US prosecutors appear to be expanding the scope of the investigation and looking to find more participants in insider trading willing to cut deals that involve naming names in exchange for immunity or more lenient sentences.

 
Some commentators are not hesitating to compare the Rajaratnam scandal with that in the late 1980s, immortalised in the film Wall Street, which ensnared arbitrage trader Ivan Boesky and junk bond king Michael Milken and resulted in the destruction of the investment bank where Milken popularised the concept of junk bonds, Drexel Burnham Lambert.
 
The Drexel case was one of the key steps in a process that ended the perception of insider trading as an essentially victimless activity and that made its eradication a priority for regulators and law enforcement agencies around the world.
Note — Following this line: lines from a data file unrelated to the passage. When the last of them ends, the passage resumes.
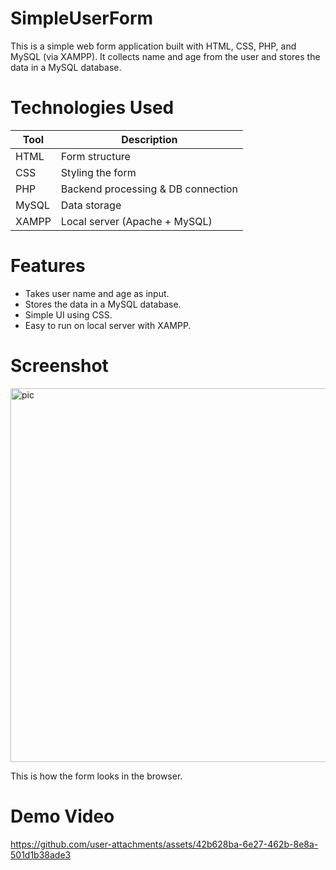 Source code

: # SimpleUserForm
This is a simple web form application built with HTML, CSS, PHP, and MySQL (via XAMPP). It collects name and age from the user and stores the data in a MySQL database.

# Technologies Used
| Tool  | Description                        |
| ----- | ---------------------------------- |
| HTML  | Form structure                     |
| CSS   | Styling the form                   |
| PHP   | Backend processing & DB connection |
| MySQL | Data storage                       |
| XAMPP | Local server (Apache + MySQL)      |

# Features
- Takes user name and age as input.
- Stores the data in a MySQL database.
- Simple UI using CSS.
- Easy to run on local server with XAMPP.
  
# Screenshot
<img width="1052" height="598" alt="pic" src="https://github.com/user-attachments/assets/0a4e85d5-f72c-42d7-ba3a-84f8dd32dbff" />

This is how the form looks in the browser.

# Demo Video


https://github.com/user-attachments/assets/42b628ba-6e27-462b-8e8a-501d1b38ade3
There is no mistaking the gravity of the charges for individuals and organisations caught up in the allegations surrounding Rajaratnam.
 
“This shows the seriousness with which law enforcement agencies treat insider dealing,” says Neill Blundell, a partner and head of the fraud group at law firm Eversheds. “Both in the US and now in the UK, the preferred route for dealing with this type of market abuse is criminal prosecution rather than regulatory action.
 
“Businesses and individuals need to be aware that insider dealing leads in one direction and that is jail. Clearly, the allegations in the case of Rajaratnam at Galleon allege substantial payment being made for inside information and as a result alleged multi-million-dollar profits. If convicted, he will be looking at a substantial sentence of imprisonment.”
 
Rajaratnam will not be the only one to suffer. Already the case is being conflated with the Bernie Madoff scandal as a stick with which to beat the hedge fund industry and press the case for more intrusive supervision and restrictive regulation.
 
In an environment where even honestly-earned high salaries, bonuses and profits in the financial industry arouse public anger and are the target of scorn and suspicion among politicians and in the media, where the rapid-fire automated trading techniques used by some funds are under fire for leaving other investors at a disadvantage, and where legislators are preparing to act on a range of new regulatory proposals affecting alternative funds in the coming months, the hedge fund industry needs an association with insider trading like a hole in the head.
 
With the – admittedly much more complex and nuanced – insider trading case involving former GLG star trader Philippe Jabre still relatively fresh in the memory, it seems probable that in the future managers will have to be more conservative than before in assessing the usability of information that may not be widely disseminated in the market, if only to demonstrate that they are whiter than white.